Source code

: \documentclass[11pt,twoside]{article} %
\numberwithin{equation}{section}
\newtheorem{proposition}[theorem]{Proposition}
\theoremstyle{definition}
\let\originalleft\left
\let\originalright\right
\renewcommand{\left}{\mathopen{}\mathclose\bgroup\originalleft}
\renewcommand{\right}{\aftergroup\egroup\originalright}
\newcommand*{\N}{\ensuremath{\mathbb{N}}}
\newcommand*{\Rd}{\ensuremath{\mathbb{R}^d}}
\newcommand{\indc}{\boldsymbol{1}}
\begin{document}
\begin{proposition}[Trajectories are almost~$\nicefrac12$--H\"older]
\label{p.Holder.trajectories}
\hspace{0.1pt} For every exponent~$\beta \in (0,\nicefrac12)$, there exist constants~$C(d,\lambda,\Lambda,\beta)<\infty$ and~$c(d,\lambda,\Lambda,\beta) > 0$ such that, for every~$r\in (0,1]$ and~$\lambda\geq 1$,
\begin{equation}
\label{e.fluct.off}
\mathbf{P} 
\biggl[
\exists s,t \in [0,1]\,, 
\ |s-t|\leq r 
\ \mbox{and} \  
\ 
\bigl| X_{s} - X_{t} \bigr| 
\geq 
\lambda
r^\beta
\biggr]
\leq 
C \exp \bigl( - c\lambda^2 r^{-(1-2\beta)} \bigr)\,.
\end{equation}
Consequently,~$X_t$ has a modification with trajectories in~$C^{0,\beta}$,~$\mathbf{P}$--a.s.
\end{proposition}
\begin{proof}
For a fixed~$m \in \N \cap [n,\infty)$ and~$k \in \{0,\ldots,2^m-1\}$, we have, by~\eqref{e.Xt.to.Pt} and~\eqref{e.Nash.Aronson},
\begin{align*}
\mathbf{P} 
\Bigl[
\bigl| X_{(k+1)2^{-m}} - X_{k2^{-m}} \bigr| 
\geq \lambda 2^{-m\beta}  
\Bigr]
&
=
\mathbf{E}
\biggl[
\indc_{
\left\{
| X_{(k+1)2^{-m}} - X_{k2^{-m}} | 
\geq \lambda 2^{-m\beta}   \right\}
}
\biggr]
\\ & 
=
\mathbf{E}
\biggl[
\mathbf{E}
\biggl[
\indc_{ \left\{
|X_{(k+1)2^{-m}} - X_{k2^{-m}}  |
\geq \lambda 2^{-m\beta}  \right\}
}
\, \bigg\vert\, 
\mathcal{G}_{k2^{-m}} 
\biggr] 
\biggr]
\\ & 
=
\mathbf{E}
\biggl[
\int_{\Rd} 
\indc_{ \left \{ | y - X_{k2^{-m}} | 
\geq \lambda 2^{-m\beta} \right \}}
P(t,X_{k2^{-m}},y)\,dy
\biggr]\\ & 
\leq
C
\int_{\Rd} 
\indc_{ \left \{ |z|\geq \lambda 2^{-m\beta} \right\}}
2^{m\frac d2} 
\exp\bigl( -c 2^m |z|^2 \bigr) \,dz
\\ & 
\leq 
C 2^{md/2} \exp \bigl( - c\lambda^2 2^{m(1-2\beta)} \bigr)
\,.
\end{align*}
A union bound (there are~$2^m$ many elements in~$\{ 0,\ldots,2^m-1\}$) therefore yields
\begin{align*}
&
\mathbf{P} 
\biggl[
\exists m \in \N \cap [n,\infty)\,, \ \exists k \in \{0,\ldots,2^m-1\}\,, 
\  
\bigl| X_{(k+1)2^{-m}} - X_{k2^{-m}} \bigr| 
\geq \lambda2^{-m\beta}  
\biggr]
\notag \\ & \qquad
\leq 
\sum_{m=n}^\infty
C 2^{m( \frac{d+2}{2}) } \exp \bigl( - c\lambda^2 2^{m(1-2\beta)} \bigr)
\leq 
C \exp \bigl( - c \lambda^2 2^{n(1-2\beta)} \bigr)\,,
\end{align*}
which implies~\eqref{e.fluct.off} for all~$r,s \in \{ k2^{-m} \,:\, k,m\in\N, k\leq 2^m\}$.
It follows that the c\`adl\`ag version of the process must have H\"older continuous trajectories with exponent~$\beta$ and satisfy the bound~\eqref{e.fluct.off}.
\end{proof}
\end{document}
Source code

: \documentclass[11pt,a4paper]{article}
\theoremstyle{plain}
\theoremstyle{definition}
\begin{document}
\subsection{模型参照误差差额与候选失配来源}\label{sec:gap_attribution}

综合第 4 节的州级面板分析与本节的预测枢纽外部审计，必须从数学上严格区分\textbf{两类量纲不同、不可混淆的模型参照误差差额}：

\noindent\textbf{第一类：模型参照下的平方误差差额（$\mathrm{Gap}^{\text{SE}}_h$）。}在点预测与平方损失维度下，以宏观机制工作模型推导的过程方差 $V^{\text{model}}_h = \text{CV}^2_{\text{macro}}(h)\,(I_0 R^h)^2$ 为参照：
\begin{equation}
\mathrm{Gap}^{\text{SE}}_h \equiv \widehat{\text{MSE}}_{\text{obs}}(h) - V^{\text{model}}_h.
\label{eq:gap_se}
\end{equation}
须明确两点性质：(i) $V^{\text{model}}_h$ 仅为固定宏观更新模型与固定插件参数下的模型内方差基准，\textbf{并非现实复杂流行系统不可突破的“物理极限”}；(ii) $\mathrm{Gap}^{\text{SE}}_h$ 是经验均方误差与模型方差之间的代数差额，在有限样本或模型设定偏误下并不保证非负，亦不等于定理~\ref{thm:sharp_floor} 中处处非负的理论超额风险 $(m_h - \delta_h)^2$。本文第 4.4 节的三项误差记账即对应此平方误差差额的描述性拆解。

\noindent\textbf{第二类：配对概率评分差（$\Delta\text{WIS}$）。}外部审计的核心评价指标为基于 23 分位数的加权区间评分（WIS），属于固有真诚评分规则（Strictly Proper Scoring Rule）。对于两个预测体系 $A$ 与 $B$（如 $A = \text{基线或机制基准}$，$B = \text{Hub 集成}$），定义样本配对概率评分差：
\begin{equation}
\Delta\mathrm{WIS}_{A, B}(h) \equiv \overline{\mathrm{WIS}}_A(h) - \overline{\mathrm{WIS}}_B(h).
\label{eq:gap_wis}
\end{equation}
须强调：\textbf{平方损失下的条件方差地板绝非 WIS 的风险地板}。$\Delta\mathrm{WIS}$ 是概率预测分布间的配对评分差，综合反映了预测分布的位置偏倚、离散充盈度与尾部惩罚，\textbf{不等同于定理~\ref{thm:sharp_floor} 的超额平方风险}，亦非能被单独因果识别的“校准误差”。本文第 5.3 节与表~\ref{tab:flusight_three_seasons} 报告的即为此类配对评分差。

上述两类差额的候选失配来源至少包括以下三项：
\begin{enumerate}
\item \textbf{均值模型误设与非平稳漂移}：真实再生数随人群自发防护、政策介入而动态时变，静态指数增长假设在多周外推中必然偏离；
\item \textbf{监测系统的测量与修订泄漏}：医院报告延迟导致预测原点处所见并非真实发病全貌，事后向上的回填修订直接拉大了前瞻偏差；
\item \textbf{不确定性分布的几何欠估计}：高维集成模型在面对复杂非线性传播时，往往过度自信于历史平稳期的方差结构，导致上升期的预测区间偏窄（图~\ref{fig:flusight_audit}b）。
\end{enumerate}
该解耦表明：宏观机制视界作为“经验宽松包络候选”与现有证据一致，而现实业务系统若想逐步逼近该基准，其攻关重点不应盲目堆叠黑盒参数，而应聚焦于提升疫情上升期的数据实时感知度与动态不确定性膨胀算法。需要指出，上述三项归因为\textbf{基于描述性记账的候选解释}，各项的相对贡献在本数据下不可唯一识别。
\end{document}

# TASK DETAILS
Output each line of the records above exactly.

# ANSWER SPACE
Source code

: \documentclass[11pt,twoside]{article} %
\numberwithin{equation}{section}
\newtheorem{proposition}[theorem]{Proposition}
\theoremstyle{definition}
\let\originalleft\left
\let\originalright\right
\renewcommand{\left}{\mathopen{}\mathclose\bgroup\originalleft}
\renewcommand{\right}{\aftergroup\egroup\originalright}
\newcommand*{\N}{\ensuremath{\mathbb{N}}}
\newcommand*{\Rd}{\ensuremath{\mathbb{R}^d}}
\newcommand{\indc}{\boldsymbol{1}}
\begin{document}
\begin{proposition}[Trajectories are almost~$\nicefrac12$--H\"older]
\label{p.Holder.trajectories}
\hspace{0.1pt} For every exponent~$\beta \in (0,\nicefrac12)$, there exist constants~$C(d,\lambda,\Lambda,\beta)<\infty$ and~$c(d,\lambda,\Lambda,\beta) > 0$ such that, for every~$r\in (0,1]$ and~$\lambda\geq 1$,
\begin{equation}
\label{e.fluct.off}
\mathbf{P} 
\biggl[
\exists s,t \in [0,1]\,, 
\ |s-t|\leq r 
\ \mbox{and} \  
\ 
\bigl| X_{s} - X_{t} \bigr| 
\geq 
\lambda
r^\beta
\biggr]
\leq 
C \exp \bigl( - c\lambda^2 r^{-(1-2\beta)} \bigr)\,.
\end{equation}
Consequently,~$X_t$ has a modification with trajectories in~$C^{0,\beta}$,~$\mathbf{P}$--a.s.
\end{proposition}
\begin{proof}
For a fixed~$m \in \N \cap [n,\infty)$ and~$k \in \{0,\ldots,2^m-1\}$, we have, by~\eqref{e.Xt.to.Pt} and~\eqref{e.Nash.Aronson},
\begin{align*}
\mathbf{P} 
\Bigl[
\bigl| X_{(k+1)2^{-m}} - X_{k2^{-m}} \bigr| 
\geq \lambda 2^{-m\beta}  
\Bigr]
&
=
\mathbf{E}
\biggl[
\indc_{
\left\{
| X_{(k+1)2^{-m}} - X_{k2^{-m}} | 
\geq \lambda 2^{-m\beta}   \right\}
}
\biggr]
\\ & 
=
\mathbf{E}
\biggl[
\mathbf{E}
\biggl[
\indc_{ \left\{
|X_{(k+1)2^{-m}} - X_{k2^{-m}}  |
\geq \lambda 2^{-m\beta}  \right\}
}
\, \bigg\vert\, 
\mathcal{G}_{k2^{-m}} 
\biggr] 
\biggr]
\\ & 
=
\mathbf{E}
\biggl[
\int_{\Rd} 
\indc_{ \left \{ | y - X_{k2^{-m}} | 
\geq \lambda 2^{-m\beta} \right \}}
P(t,X_{k2^{-m}},y)\,dy
\biggr]\\ & 
\leq
C
\int_{\Rd} 
\indc_{ \left \{ |z|\geq \lambda 2^{-m\beta} \right\}}
2^{m\frac d2} 
\exp\bigl( -c 2^m |z|^2 \bigr) \,dz
\\ & 
\leq 
C 2^{md/2} \exp \bigl( - c\lambda^2 2^{m(1-2\beta)} \bigr)
\,.
\end{align*}
A union bound (there are~$2^m$ many elements in~$\{ 0,\ldots,2^m-1\}$) therefore yields
\begin{align*}
&
\mathbf{P} 
\biggl[
\exists m \in \N \cap [n,\infty)\,, \ \exists k \in \{0,\ldots,2^m-1\}\,, 
\  
\bigl| X_{(k+1)2^{-m}} - X_{k2^{-m}} \bigr| 
\geq \lambda2^{-m\beta}  
\biggr]
\notag \\ & \qquad
\leq 
\sum_{m=n}^\infty
C 2^{m( \frac{d+2}{2}) } \exp \bigl( - c\lambda^2 2^{m(1-2\beta)} \bigr)
\leq 
C \exp \bigl( - c \lambda^2 2^{n(1-2\beta)} \bigr)\,,
\end{align*}
which implies~\eqref{e.fluct.off} for all~$r,s \in \{ k2^{-m} \,:\, k,m\in\N, k\leq 2^m\}$.
It follows that the c\`adl\`ag version of the process must have H\"older continuous trajectories with exponent~$\beta$ and satisfy the bound~\eqref{e.fluct.off}.
\end{proof}
\end{document}
Source code

: \documentclass[11pt,a4paper]{article}
\theoremstyle{plain}
\theoremstyle{definition}
\begin{document}
\subsection{模型参照误差差额与候选失配来源}\label{sec:gap_attribution}

综合第 4 节的州级面板分析与本节的预测枢纽外部审计，必须从数学上严格区分\textbf{两类量纲不同、不可混淆的模型参照误差差额}：

\noindent\textbf{第一类：模型参照下的平方误差差额（$\mathrm{Gap}^{\text{SE}}_h$）。}在点预测与平方损失维度下，以宏观机制工作模型推导的过程方差 $V^{\text{model}}_h = \text{CV}^2_{\text{macro}}(h)\,(I_0 R^h)^2$ 为参照：
\begin{equation}
\mathrm{Gap}^{\text{SE}}_h \equiv \widehat{\text{MSE}}_{\text{obs}}(h) - V^{\text{model}}_h.
\label{eq:gap_se}
\end{equation}
须明确两点性质：(i) $V^{\text{model}}_h$ 仅为固定宏观更新模型与固定插件参数下的模型内方差基准，\textbf{并非现实复杂流行系统不可突破的“物理极限”}；(ii) $\mathrm{Gap}^{\text{SE}}_h$ 是经验均方误差与模型方差之间的代数差额，在有限样本或模型设定偏误下并不保证非负，亦不等于定理~\ref{thm:sharp_floor} 中处处非负的理论超额风险 $(m_h - \delta_h)^2$。本文第 4.4 节的三项误差记账即对应此平方误差差额的描述性拆解。

\noindent\textbf{第二类：配对概率评分差（$\Delta\text{WIS}$）。}外部审计的核心评价指标为基于 23 分位数的加权区间评分（WIS），属于固有真诚评分规则（Strictly Proper Scoring Rule）。对于两个预测体系 $A$ 与 $B$（如 $A = \text{基线或机制基准}$，$B = \text{Hub 集成}$），定义样本配对概率评分差：
\begin{equation}
\Delta\mathrm{WIS}_{A, B}(h) \equiv \overline{\mathrm{WIS}}_A(h) - \overline{\mathrm{WIS}}_B(h).
\label{eq:gap_wis}
\end{equation}
须强调：\textbf{平方损失下的条件方差地板绝非 WIS 的风险地板}。$\Delta\mathrm{WIS}$ 是概率预测分布间的配对评分差，综合反映了预测分布的位置偏倚、离散充盈度与尾部惩罚，\textbf{不等同于定理~\ref{thm:sharp_floor} 的超额平方风险}，亦非能被单独因果识别的“校准误差”。本文第 5.3 节与表~\ref{tab:flusight_three_seasons} 报告的即为此类配对评分差。

上述两类差额的候选失配来源至少包括以下三项：
\begin{enumerate}
\item \textbf{均值模型误设与非平稳漂移}：真实再生数随人群自发防护、政策介入而动态时变，静态指数增长假设在多周外推中必然偏离；
\item \textbf{监测系统的测量与修订泄漏}：医院报告延迟导致预测原点处所见并非真实发病全貌，事后向上的回填修订直接拉大了前瞻偏差；
\item \textbf{不确定性分布的几何欠估计}：高维集成模型在面对复杂非线性传播时，往往过度自信于历史平稳期的方差结构，导致上升期的预测区间偏窄（图~\ref{fig:flusight_audit}b）。
\end{enumerate}
该解耦表明：宏观机制视界作为“经验宽松包络候选”与现有证据一致，而现实业务系统若想逐步逼近该基准，其攻关重点不应盲目堆叠黑盒参数，而应聚焦于提升疫情上升期的数据实时感知度与动态不确定性膨胀算法。需要指出，上述三项归因为\textbf{基于描述性记账的候选解释}，各项的相对贡献在本数据下不可唯一识别。
\end{document}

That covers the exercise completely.